AIM OF THE EXERCISE.
With the pictures excluded, repeat every entry exactly.

Items from a data source
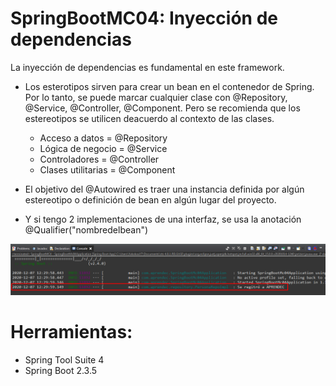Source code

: # SpringBootMC04: Inyección de dependencias

La inyección de dependencias es fundamental en este framework.

- Los esterotipos sirven para crear un bean en el contenedor de Spring. Por lo tanto, se puede marcar cualquier clase con @Repository, @Service, @Controller, @Component. Pero se recomienda que los estereotipos se utilicen deacuerdo al contexto de las clases.
  - Acceso a datos = @Repository
  - Lógica de negocio = @Service
  - Controladores = @Controller
  - Clases utilitarias = @Component

- El objetivo del @Autowired es traer una instancia definida por algún estereotipo
  o definición de bean en algún lugar del proyecto.

- Y si tengo 2 implementaciones de una interfaz, se usa la anotación 
  @Qualifier("nombredelbean")
  

![](https://raw.githubusercontent.com/ctec105/SpringBootMC04/master/image.png)

# Herramientas:
- Spring Tool Suite 4
- Spring Boot 2.3.5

COMPLETED EXERCISE.
Source code

: # SpringBootMC04: Inyección de dependencias

La inyección de dependencias es fundamental en este framework.

- Los esterotipos sirven para crear un bean en el contenedor de Spring. Por lo tanto, se puede marcar cualquier clase con @Repository, @Service, @Controller, @Component. Pero se recomienda que los estereotipos se utilicen deacuerdo al contexto de las clases.
  - Acceso a datos = @Repository
  - Lógica de negocio = @Service
  - Controladores = @Controller
  - Clases utilitarias = @Component

- El objetivo del @Autowired es traer una instancia definida por algún estereotipo
  o definición de bean en algún lugar del proyecto.

- Y si tengo 2 implementaciones de una interfaz, se usa la anotación 
  @Qualifier("nombredelbean")
  

![](https://raw.githubusercontent.com/ctec105/SpringBootMC04/master/image.png)

# Herramientas:
- Spring Tool Suite 4
- Spring Boot 2.3.5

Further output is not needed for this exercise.